Por el contrario, la cultura oriental, la de Turquía, es “barroca”. Uno necesita muchas palabras para describir sus arabescos.
-Y, estas cositas blancas, aquí, entre las parcelas amarillas, ¿qué son, abuela?
-“Estas son las casas, que me preguntas; con sus tejas rojizas y las puertas azules. Sólo que hoy ya están arruinadas… Cortinas rotas de encaje blanco se agitan entre las ventanas abiertas… Y en las iglesias, ya no viven santos bizantinos… Sus imágenes tienen huecos en los ojos…”, tartamudea la abuela y con su pañuelo de encaje blanco seca una furtiva lágrima.
-Abuela, y tú, ¿naciste vieja? ¿Cuántos años tienes?
-“Yo nací el año 1900”, contesta la abuela riéndose y me pica con ternura los cachetes.
-¡Uy! Tienes 1900 años… ¡Eres muy antigua, abuela!
-Ya, vamos a que te ponga a comer. Hoy te hice trajanópita, tu comida preferida. Amasé la harina de trigo y estiré el hojaldre[3] hasta que se hiciera muy finito; y para relleno, mezclé en la sémola queso blanco, tomate y embutidos. Así tienen que ser las empanadas de las buenas amas de casa: delgaditas.

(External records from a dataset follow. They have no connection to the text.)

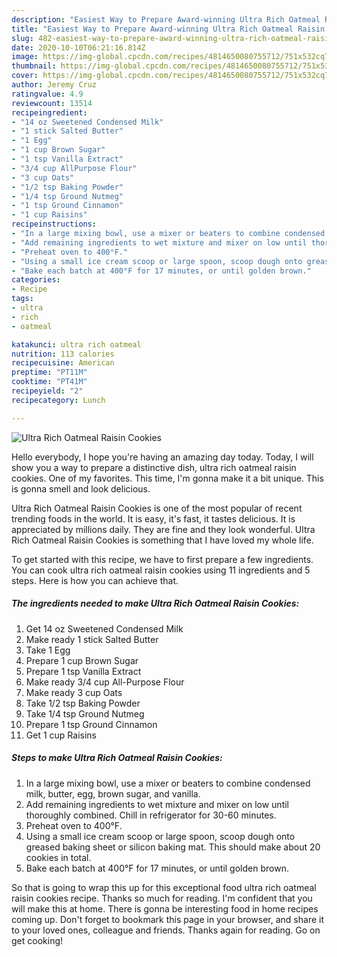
 ```yaml
---
description: "Easiest Way to Prepare Award-winning Ultra Rich Oatmeal Raisin Cookies"
title: "Easiest Way to Prepare Award-winning Ultra Rich Oatmeal Raisin Cookies"
slug: 482-easiest-way-to-prepare-award-winning-ultra-rich-oatmeal-raisin-cookies
date: 2020-10-10T06:21:16.814Z
image: https://img-global.cpcdn.com/recipes/4814650080755712/751x532cq70/ultra-rich-oatmeal-raisin-cookies-recipe-main-photo.jpg
thumbnail: https://img-global.cpcdn.com/recipes/4814650080755712/751x532cq70/ultra-rich-oatmeal-raisin-cookies-recipe-main-photo.jpg
cover: https://img-global.cpcdn.com/recipes/4814650080755712/751x532cq70/ultra-rich-oatmeal-raisin-cookies-recipe-main-photo.jpg
author: Jeremy Cruz
ratingvalue: 4.9
reviewcount: 13514
recipeingredient:
- "14 oz Sweetened Condensed Milk"
- "1 stick Salted Butter"
- "1 Egg"
- "1 cup Brown Sugar"
- "1 tsp Vanilla Extract"
- "3/4 cup AllPurpose Flour"
- "3 cup Oats"
- "1/2 tsp Baking Powder"
- "1/4 tsp Ground Nutmeg"
- "1 tsp Ground Cinnamon"
- "1 cup Raisins"
recipeinstructions:
- "In a large mixing bowl, use a mixer or beaters to combine condensed milk, butter, egg, brown sugar, and vanilla."
- "Add remaining ingredients to wet mixture and mixer on low until thoroughly combined. Chill in refrigerator for 30-60 minutes."
- "Preheat oven to 400°F."
- "Using a small ice cream scoop or large spoon, scoop dough onto greased baking sheet or silicon baking mat. This should make about 20 cookies in total."
- "Bake each batch at 400°F for 17 minutes, or until golden brown."
categories:
- Recipe
tags:
- ultra
- rich
- oatmeal

katakunci: ultra rich oatmeal 
nutrition: 113 calories
recipecuisine: American
preptime: "PT11M"
cooktime: "PT41M"
recipeyield: "2"
recipecategory: Lunch

---
```



![Ultra Rich Oatmeal Raisin Cookies](https://img-global.cpcdn.com/recipes/4814650080755712/751x532cq70/ultra-rich-oatmeal-raisin-cookies-recipe-main-photo.jpg)

Hello everybody, I hope you're having an amazing day today. Today, I will show you a way to prepare a distinctive dish, ultra rich oatmeal raisin cookies. One of my favorites. This time, I'm gonna make it a bit unique. This is gonna smell and look delicious.

Ultra Rich Oatmeal Raisin Cookies is one of the most popular of recent trending foods in the world. It is easy, it's fast, it tastes delicious. It is appreciated by millions daily. They are fine and they look wonderful. Ultra Rich Oatmeal Raisin Cookies is something that I have loved my whole life.




To get started with this recipe, we have to first prepare a few ingredients. You can cook ultra rich oatmeal raisin cookies using 11 ingredients and 5 steps. Here is how you can achieve that.

<!--inarticleads1-->

##### The ingredients needed to make Ultra Rich Oatmeal Raisin Cookies:

1. Get 14 oz Sweetened Condensed Milk
1. Make ready 1 stick Salted Butter
1. Take 1 Egg
1. Prepare 1 cup Brown Sugar
1. Prepare 1 tsp Vanilla Extract
1. Make ready 3/4 cup All-Purpose Flour
1. Make ready 3 cup Oats
1. Take 1/2 tsp Baking Powder
1. Take 1/4 tsp Ground Nutmeg
1. Prepare 1 tsp Ground Cinnamon
1. Get 1 cup Raisins




<!--inarticleads2-->

##### Steps to make Ultra Rich Oatmeal Raisin Cookies:

1. In a large mixing bowl, use a mixer or beaters to combine condensed milk, butter, egg, brown sugar, and vanilla.
1. Add remaining ingredients to wet mixture and mixer on low until thoroughly combined. Chill in refrigerator for 30-60 minutes.
1. Preheat oven to 400°F.
1. Using a small ice cream scoop or large spoon, scoop dough onto greased baking sheet or silicon baking mat. This should make about 20 cookies in total.
1. Bake each batch at 400°F for 17 minutes, or until golden brown.




So that is going to wrap this up for this exceptional food ultra rich oatmeal raisin cookies recipe. Thanks so much for reading. I'm confident that you will make this at home. There is gonna be interesting food in home recipes coming up. Don't forget to bookmark this page in your browser, and share it to your loved ones, colleague and friends. Thanks again for reading. Go on get cooking!
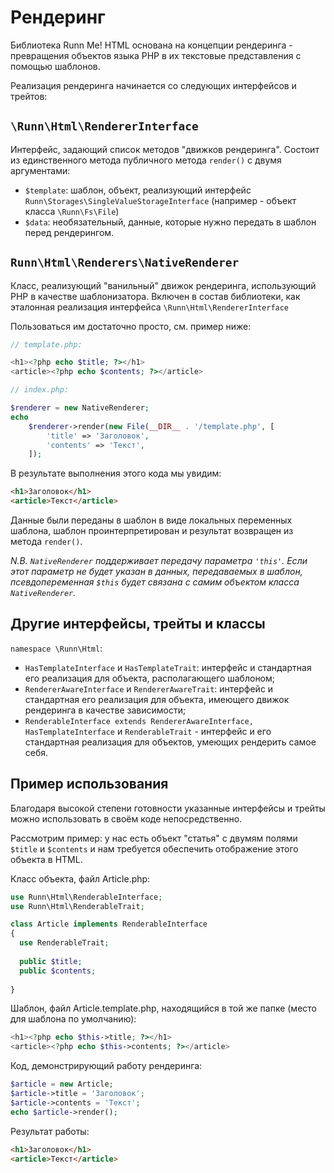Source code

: Рендеринг
=========

Библиотека Runn Me! HTML основана на концепции рендеринга - превращения объектов языка PHP в их текстовые представления 
с помощью шаблонов.

Реализация рендеринга начинается со следующих интерфейсов и трейтов:

`\Runn\Html\RendererInterface`
------------------------------
Интерфейс, задающий список методов "движков рендеринга". Состоит из единственного метода публичного метода `render()` 
с двумя аргументами:
- `$template`: шаблон, объект, реализующий интерфейс `Runn\Storages\SingleValueStorageInterface` (например - объект 
класса `\Runn\Fs\File`)
- `$data`: необязательный, данные, которые нужно передать в шаблон перед рендерингом.

`Runn\Html\Renderers\NativeRenderer`
------------------------------------
Класс, реализующий "ванильный" движок рендеринга, использующий PHP в качестве шаблонизатора. Включен в состав библиотеки, 
как эталонная реализация интерфейса `\Runn\Html\RendererInterface`

Пользоваться им достаточно просто, см. пример ниже: 

```php
// template.php:

<h1><?php echo $title; ?></h1>
<article><?php echo $contents; ?></article>

// index.php:

$renderer = new NativeRenderer;
echo 
    $renderer->render(new File(__DIR__ . '/template.php', [
        'title' => 'Заголовок',
        'contents' => 'Текст',
    ]);

```

В результате выполнения этого кода мы увидим:
```html
<h1>Заголовок</h1>
<article>Текст</article>
```

Данные были переданы в шаблон в виде локальных переменных шаблона, шаблон проинтерпретирован и результат возвращен 
из метода `render()`.

_N.B. `NativeRenderer` поддерживает передачу параметра `'this'`. Если этот параметр не будет указан в данных, 
передаваемых в шаблон, псевдопеременная `$this` будет связана с самим объектом класса `NativeRenderer`._ 

Другие интерфейсы, трейты и классы
----------------------------------

`namespace \Runn\Html`:
- `HasTemplateInterface` и `HasTemplateTrait`: интерфейс и стандартная его реализация для объекта, располагающего шаблоном;
- `RendererAwareInterface` и `RendererAwareTrait`: интерфейс и стандартная его реализация для объекта, имеющего движок 
рендеринга в качестве зависимости;
- `RenderableInterface extends RendererAwareInterface, HasTemplateInterface` и `RenderableTrait` - интерфейс и его 
стандартная реализация для объектов, умеющих рендерить самое себя.
 
Пример использования
--------------------

Благодаря высокой степени готовности указанные интерфейсы и трейты можно использовать в своём коде непосредственно.

Рассмотрим пример: у нас есть объект "статья" с двумям полями `$title` и `$contents` и нам требуется обеспечить отображение 
этого объекта в HTML.

Класс объекта, файл Article.php:
```php
use Runn\Html\RenderableInterface;
use Runn\Html\RenderableTrait;

class Article implements RenderableInterface
{
  use RenderableTrait;
  
  public $title;
  public $contents; 
  
}
```

Шаблон, файл Article.template.php, находящийся в той же папке (место для шаблона по умолчанию):
```php
<h1><?php echo $this->title; ?></h1>
<article><?php echo $this->contents; ?></article>
```

Код, демонстрирующий работу рендеринга:
```php
$article = new Article;
$article->title = 'Заголовок';
$article->contents = 'Текст';
echo $article->render();
```

Результат работы:
```html
<h1>Заголовок</h1>
<article>Текст</article>
```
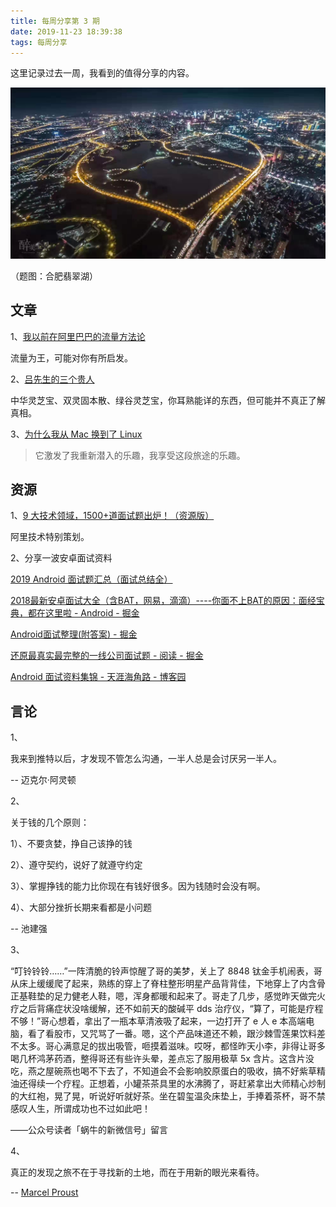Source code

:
 ```yaml
---
title: 每周分享第 3 期
date: 2019-11-23 18:39:38
tags: 每周分享
---
```


 这里记录过去一周，我看到的值得分享的内容。 

![titu](weekly-issue-3/titu.jpg)

（题图：合肥翡翠湖）

## 文章

1、[我以前在阿里巴巴的流量方法论]( https://mp.weixin.qq.com/s/ylgfdjRzwAzhiRKGp6lFSQ )

流量为王，可能对你有所启发。

2、[吕先生的三个贵人]( https://mp.weixin.qq.com/s/Z_Ut2nOUEFywSD064E0dDg )

中华灵芝宝、双灵固本散、绿谷灵芝宝，你耳熟能详的东西，但可能并不真正了解真相。

3、[为什么我从 Mac 换到了 Linux](https://opensource.com/article/19/10/why-switch-mac-linux) 

> 它激发了我重新潜入的乐趣，我享受这段旅途的乐趣。 

## 资源

1、[9 大技术领域，1500+道面试题出炉！（资源版）](https://pan.baidu.com/s/1jXvXwQYPtJa5kcektcqJSA)

阿里技术特别策划。

2、分享一波安卓面试资料

[2019 Android 面试题汇总（面试总结全） ](https://blog.csdn.net/u014803701/article/details/81381491) 

[2018最新安卓面试大全（含BAT，网易，滴滴）----你面不上BAT的原因：面经宝典，都在这里啦 - Android - 掘金](https://juejin.im/entry/5a1548f7f265da43310d77e2)

[Android面试整理(附答案) - 掘金](https://juejin.im/post/5c0f39fa6fb9a04a0d56b19f) 

[还原最真实最完整的一线公司面试题 - 阅读 - 掘金](https://juejin.im/entry/57bd3a4a2e958a00694b5bcf) 

[Android 面试资料集锦 - 天涯海角路 - 博客园](https://www.cnblogs.com/aademeng/articles/11079455.html) 

## 言论

1、

我来到推特以后，才发现不管怎么沟通，一半人总是会讨厌另一半人。 

--  迈克尔·阿灵顿 

2、

 关于钱的几个原则： 

1）、不要贪婪，挣自己该挣的钱 

2）、遵守契约，说好了就遵守约定

3）、掌握挣钱的能力比你现在有钱好很多。因为钱随时会没有啊。 

4）、大部分挫折长期来看都是小问题 

-- 池建强

3、

 “叮铃铃铃……”一阵清脆的铃声惊醒了哥的美梦，关上了 8848 钛金手机闹表，哥从床上缓缓爬了起来，熟练的穿上了脊柱整形明星产品背背佳，下地穿上了内含骨正基鞋垫的足力健老人鞋，嗯，浑身都暖和起来了。哥走了几步，感觉昨天做完火疗之后背痛症状没啥缓解，还不如前天的酸碱平 dds 治疗仪，“算了，可能是疗程不够！”哥心想着，拿出了一瓶本草清液吸了起来，一边打开了 e 人 e 本高端电脑，看了看股市，又咒骂了一番。嗯，这个产品味道还不赖，跟沙棘雪莲果饮料差不太多。哥心满意足的拔出吸管，咂摸着滋味。哎呀，都怪昨天小李，非得让哥多喝几杯鸿茅药酒，整得哥还有些许头晕，差点忘了服用极草 5x 含片。这含片没吃，燕之屋碗燕也喝不下去了，不知道会不会影响胶原蛋白的吸收，搞不好紫草精油还得续一个疗程。正想着，小罐茶茶具里的水沸腾了，哥赶紧拿出大师精心炒制的大红袍，晃了晃，听说好听就好茶。坐在碧玺温灸床垫上，手捧着茶杯，哥不禁感叹人生，所谓成功也不过如此吧！ 

——公众号读者「蜗牛的新微信号」留言 

4、

 真正的发现之旅不在于寻找新的土地，而在于用新的眼光来看待。

-- [Marcel Proust](https://www.age-of-the-sage.org/quotations/proust_having_seeing_with_new_eyes.html) 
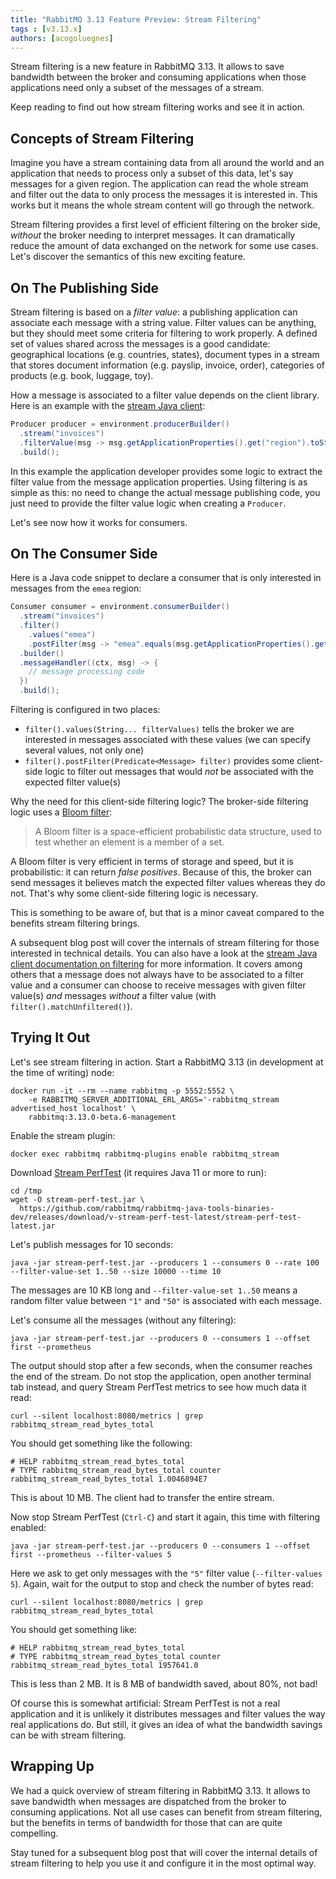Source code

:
 ```yaml
---
title: "RabbitMQ 3.13 Feature Preview: Stream Filtering"
tags : [v3.13.x]
authors: [acogoluegnes]
---
```


Stream filtering is a new feature in RabbitMQ 3.13.
It allows to save bandwidth between the broker and consuming applications when those applications need only a subset of the messages of a stream.

Keep reading to find out how stream filtering works and see it in action.

<!--more-->

## Concepts of Stream Filtering

Imagine you have a stream containing data from all around the world and an application that needs to process only a subset of this data, let's say messages for a given region.
The application can read the whole stream and filter out the data to only process the messages it is interested in.
This works but it means the whole stream content will go through the network.

Stream filtering provides a first level of efficient filtering on the broker side, _without_ the broker needing to interpret messages.
It can dramatically reduce the amount of data exchanged on the network for some use cases.
Let's discover the semantics of this new exciting feature.

## On The Publishing Side

Stream filtering is based on a _filter value_: a publishing application can associate each message with a string value.
Filter values can be anything, but they should meet some criteria for filtering to work properly.
A defined set of values shared across the messages is a good candidate: geographical locations (e.g. countries, states), document types in a stream that stores document information (e.g. payslip, invoice, order), categories of products (e.g. book, luggage, toy).

How a message is associated to a filter value depends on the client library.
Here is an example with the [stream Java client](https://github.com/rabbitmq/rabbitmq-stream-java-client/):

```java
Producer producer = environment.producerBuilder()
  .stream("invoices")
  .filterValue(msg -> msg.getApplicationProperties().get("region").toString())  
  .build();
```

In this example the application developer provides some logic to extract the filter value from the message application properties.
Using filtering is as simple as this: no need to change the actual message publishing code, you just need to provide the filter value logic when creating a `Producer`.

Let's see now how it works for consumers.

## On The Consumer Side

Here is a Java code snippet to declare a consumer that is only interested in messages from the `emea` region:

```java
Consumer consumer = environment.consumerBuilder()
  .stream("invoices")
  .filter()
    .values("emea")  
    .postFilter(msg -> "emea".equals(msg.getApplicationProperties().get("region")))  
  .builder()
  .messageHandler((ctx, msg) -> {
    // message processing code
  })
  .build();
```

Filtering is configured in two places:

* `filter().values(String... filterValues)` tells the broker we are interested in messages associated with these values (we can specify several values, not only one)
* `filter().postFilter(Predicate<Message> filter)` provides some client-side logic to filter out messages that would _not_ be associated with the expected filter value(s)

Why the need for this client-side filtering logic?
The broker-side filtering logic uses a [Bloom filter](https://en.wikipedia.org/wiki/Bloom_filter):

> A Bloom filter is a space-efficient probabilistic data structure, used to test whether an element is a member of a set.

A Bloom filter is very efficient in terms of storage and speed, but it is probabilistic: it can return _false positives_.
Because of this, the broker can send messages it believes match the expected filter values whereas they do not.
That's why some client-side filtering logic is necessary.

This is something to be aware of, but that is a minor caveat compared to the benefits stream filtering brings.

A subsequent blog post will cover the internals of stream filtering for those interested in technical details.
You can also have a look at the [stream Java client documentation on filtering](https://rabbitmq.github.io/rabbitmq-stream-java-client/stable/htmlsingle/#filtering) for more information.
It covers among others that a message does not always have to be associated to a filter value and a consumer can choose to receive messages with given filter value(s) _and_ messages _without_ a filter value (with `filter().matchUnfiltered()`).

## Trying It Out 

Let's see stream filtering in action.
Start a RabbitMQ 3.13 (in development at the time of writing) node:

```shell
docker run -it --rm --name rabbitmq -p 5552:5552 \
    -e RABBITMQ_SERVER_ADDITIONAL_ERL_ARGS='-rabbitmq_stream advertised_host localhost' \
    rabbitmq:3.13.0-beta.6-management
```

Enable the stream plugin:

```shell
docker exec rabbitmq rabbitmq-plugins enable rabbitmq_stream
```

Download [Stream PerfTest](https://github.com/rabbitmq/rabbitmq-stream-perf-test/) (it requires Java 11 or more to run):

```shell
cd /tmp
wget -O stream-perf-test.jar \
  https://github.com/rabbitmq/rabbitmq-java-tools-binaries-dev/releases/download/v-stream-perf-test-latest/stream-perf-test-latest.jar
```

Let's publish messages for 10 seconds:

```shell
java -jar stream-perf-test.jar --producers 1 --consumers 0 --rate 100 --filter-value-set 1..50 --size 10000 --time 10
```

The messages are 10 KB long and `--filter-value-set 1..50` means a random filter value between `"1"` and `"50"` is associated with each message.

Let's consume all the messages (without any filtering):

```shell
java -jar stream-perf-test.jar --producers 0 --consumers 1 --offset first --prometheus
```

The output should stop after a few seconds, when the consumer reaches the end of the stream.
Do not stop the application, open another terminal tab instead, and query Stream PerfTest metrics to see how much data it read:

```shell
curl --silent localhost:8080/metrics | grep rabbitmq_stream_read_bytes_total
```

You should get something like the following:

```properties
# HELP rabbitmq_stream_read_bytes_total
# TYPE rabbitmq_stream_read_bytes_total counter
rabbitmq_stream_read_bytes_total 1.0046894E7
```

This is about 10 MB.
The client had to transfer the entire stream.

Now stop Stream PerfTest (`Ctrl-C`) and start it again, this time with filtering enabled:

```shell
java -jar stream-perf-test.jar --producers 0 --consumers 1 --offset first --prometheus --filter-values 5
```

Here we ask to get only messages with the `"5"` filter value (`--filter-values 5`).
Again, wait for the output to stop and check the number of bytes read:

```shell
curl --silent localhost:8080/metrics | grep rabbitmq_stream_read_bytes_total
```

You should get something like:

```properties
# HELP rabbitmq_stream_read_bytes_total
# TYPE rabbitmq_stream_read_bytes_total counter
rabbitmq_stream_read_bytes_total 1957641.0
```

This is less than 2 MB.
It is 8 MB of bandwidth saved, about 80%, not bad!

Of course this is somewhat artificial: Stream PerfTest is not a real application and it is unlikely it distributes messages and filter values the way real applications do.
But still, it gives an idea of what the bandwidth savings can be with stream filtering.

## Wrapping Up

We had a quick overview of stream filtering in RabbitMQ 3.13.
It allows to save bandwidth when messages are dispatched from the broker to consuming applications.
Not all use cases can benefit from stream filtering, but the benefits in terms of bandwidth for those that can are quite compelling.

Stay tuned for a subsequent blog post that will cover the internal details of stream filtering to help you use it and configure it in the most optimal way.
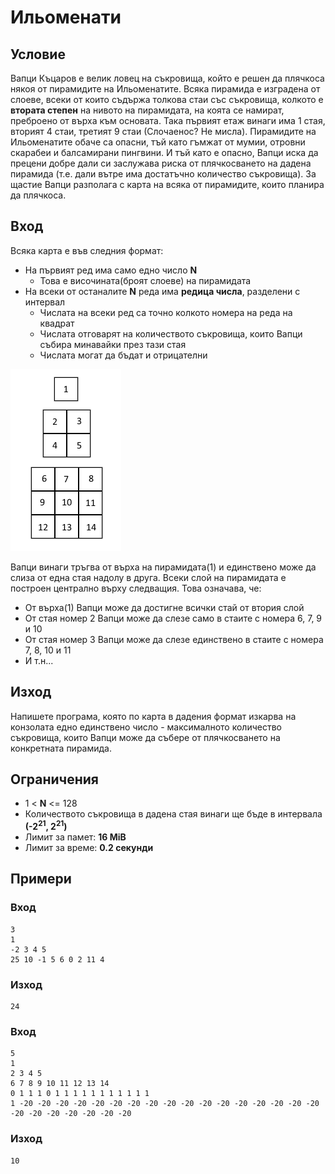 # Ильоменати

## Условие
Вапци Къцаров е велик ловец на съкровища, който е решен да плячкоса някоя от пирамидите на Ильоменатите.
Всяка пирамида е изградена от слоеве, всеки от които съдържа толкова стаи със съкровища, колкото е **втората
степен** на нивото на пирамидата, на коята се намират, преброено от върха към основата. Така първият етаж
винаги има 1 стая, вторият 4 стаи, третият 9 стаи (Слочаенос? Не мисла).
Пирамидите на Ильоменатите обаче са опасни, тъй като гъмжат от мумии, отровни скарабеи и балсамирани пингвини.
И тъй като е опасно, Вапци иска да прецени добре дали си заслужава риска от плячкосването на дадена пирамида
(т.е. дали вътре има достатъчно количество съкровища). За щастие Вапци разполага с карта на всяка от пирамидите,
които планира да плячкоса. 

## Вход
Всяка карта е във следния формат:
 - На първият ред има само едно число **N**
   - Това е височината(броят слоеве) на пирамидата
 - На всеки от останалите **N** реда има **редица числа**, разделени с интервал
   - Числата на всеки ред са точно колкото номера на реда на квадрат
   - Числата отговарят на количеството съкровища, които Вапци събира минавайки през тази стая
   - Числата могат да бъдат и отрицателни

![pyramid schema](imgs/pyramid.png)

Вапци винаги тръгва от върха на пирамидата(1) и единствено може да слиза от една стая надолу в друга.
Всеки слой на пирамидата е построен централно върху следващия. Това означава, че:
  - От върха(1) Вапци може да достигне всички стай от втория слой
  - От стая номер 2 Вапци може да слезе само в стаите с номера 6, 7, 9 и 10
  - От стая номер 3 Вапци може да слезе единствено в стаите с номера 7, 8, 10 и 11
  - И т.н...

## Изход
Напишете програма, която по карта в дадения формат изкарва на конзолата едно единствено число - максималното количество съкровища,
които Вапци може да събере от плячкосването на конкретната пирамида.

## Ограничения
- 1 < **N** <= 128
- Количеството съкровища в дадена стая винаги ще бъде в интервала **(-2<sup>21</sup>, 2<sup>21</sup>)**
- Лимит за памет: **16 MiB**
- Лимит за време: **0.2 секунди**

## Примери

### Вход
```
3
1
-2 3 4 5
25 10 -1 5 6 0 2 11 4
```

### Изход
```
24
```

### Вход
```
5
1
2 3 4 5
6 7 8 9 10 11 12 13 14
0 1 1 1 0 1 1 1 1 1 1 1 1 1 1 1
1 -20 -20 -20 -20 -20 -20 -20 -20 -20 -20 -20 -20 -20 -20 -20 -20 -20 -20 -20 -20 -20 -20 -20 -20
```

### Изход
```
10
```
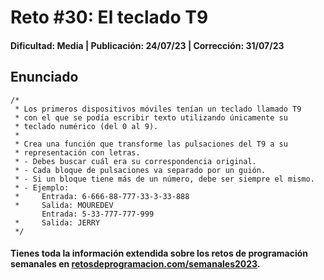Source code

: # Reto #30: El teclado T9
#### Dificultad: Media | Publicación: 24/07/23 | Corrección: 31/07/23

## Enunciado

```
/*
 * Los primeros dispositivos móviles tenían un teclado llamado T9
 * con el que se podía escribir texto utilizando únicamente su
 * teclado numérico (del 0 al 9).
 *
 * Crea una función que transforme las pulsaciones del T9 a su
 * representación con letras.
 * - Debes buscar cuál era su correspondencia original.
 * - Cada bloque de pulsaciones va separado por un guión.
 * - Si un bloque tiene más de un número, debe ser siempre el mismo.
 * - Ejemplo:
 *     Entrada: 6-666-88-777-33-3-33-888
 *     Salida: MOUREDEV
       Entrada: 5-33-777-777-999
 *     Salida: JERRY
 */
```
#### Tienes toda la información extendida sobre los retos de programación semanales en **[retosdeprogramacion.com/semanales2023](https://retosdeprogramacion.com/semanales2023)**.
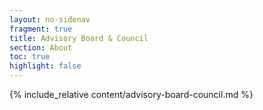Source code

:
 ```yaml
---
layout: no-sidenav
fragment: true
title: Advisory Board & Council
section: About
toc: true
highlight: false
---
```


{% include_relative content/advisory-board-council.md %}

[1] Cada uno de los prismas que coronan los muros de las antiguas fortalezas para resguardarse en ellas los defensores. (RAE)
[2] Jarrones y vasijas de la antigüedad.
[3] El hojaldre es una masa crujiente, que se prepara con harina, mantequilla, agua y sal. Su textura es uno de sus grandes atractivos. Es un mito que el musaka de berenjenas es la comida típica de Grecia. Éste proviene de Turquía.